| Work instructions |
Copy out every line of the records where the string "begin" occurs.
--- START ---
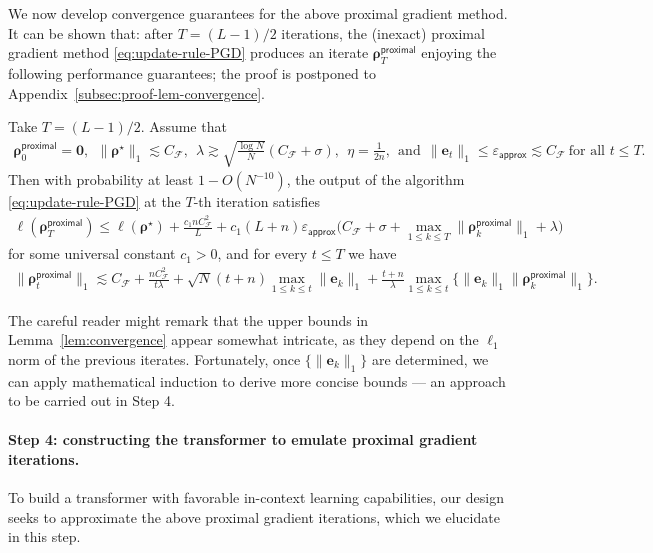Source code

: \documentclass[english]{article}
\begin{document}
We now develop convergence guarantees for the above proximal gradient method. 
It can be shown that: 
after $T=(L-1)/2$ iterations, the (inexact) proximal gradient method \eqref{eq:update-rule-PGD} produces an iterate ${{\bm \rho}}_{T}^{\mathsf{proximal}}$ enjoying the following performance guarantees; the proof is postponed to Appendix~\ref{subsec:proof-lem-convergence}.
%
\begin{lemma} \label{lem:convergence}
%
Take $T=(L-1)/2$. 
Assume that 
%
\begin{align}
{\bm \rho}_0^{\mathsf{proximal}} = {\bm 0}, 
~~ 
\|{\bm \rho}^{\star}\|_1\lesssim C_{\mathcal{F}},~~
\lambda\gtrsim \sqrt{\frac{\log N}{N}}(C_{\mathcal{F}} + \sigma),~~ 
\eta = \frac{1}{2n},~~  
\text{and} ~~\|{\bm e}_t\|_1 \le \varepsilon_{\mathsf{approx}}\lesssim C_{\mathcal{F}} ~\text{for all }t \le T.
\end{align}
%
Then with probability at least $1-O(N^{-10})$, the output of the algorithm  \eqref{eq:update-rule-PGD} at the $T$-th iteration satisfies
%
\begin{align} \label{eq:convergence-rho}
\ell({\bm \rho}_T^{\mathsf{proximal}}) \le \ell({\bm \rho}^{\star}) + \frac{c_1nC_{\mathcal{F}}^2}{L} + c_1(L+n)\varepsilon_{\mathsf{approx}}\bigg(C_{\mathcal{F}} + \sigma + \max_{1\le k\le T}\|{\bm \rho}_{k}^{\mathsf{proximal}}\|_1 + \lambda\bigg)
\end{align}
for some universal constant  $c_1>0$, and for every $t \le T$ we have
%
\begin{align}\label{eq:lem-convergence-bound-rho}
\|{\bm \rho}_t^{\mathsf{proximal}}\|_1 \lesssim
C_{\mathcal{F}}  + \frac{nC_{\mathcal{F}}^2}{t\lambda} + \sqrt{N}(t+n)\max_{1\le k\le t}\|{\bm e}_{k}\|_1 + \frac{t+n}{\lambda}\max_{1\le k\le t}\big\{\|{\bm e}_k\|_1\|{\bm \rho}_k^{\mathsf{proximal}}\|_1\big\}.
\end{align}
\end{lemma}
%
\begin{remark}
The careful reader might remark that the upper bounds in Lemma~\ref{lem:convergence} appear somewhat intricate, as they depend on the $\ell_1$ norm of the previous iterates. Fortunately, once $\{\|\bm{e}_k\|_1\}$ are determined, we can apply mathematical induction to derive more concise bounds --- an approach to be carried out in Step 4. 
\end{remark}

\paragraph{Step 4: constructing the transformer  to emulate proximal gradient iterations.}
%
To build a transformer with favorable in-context learning capabilities, our design seeks to approximate the above proximal gradient iterations, which we elucidate in this step. 
\end{document}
--- END ---
| Written answer |
\begin{document}
\begin{lemma} \label{lem:convergence}
\begin{align}
\begin{align} \label{eq:convergence-rho}
\begin{align}\label{eq:lem-convergence-bound-rho}
\begin{remark}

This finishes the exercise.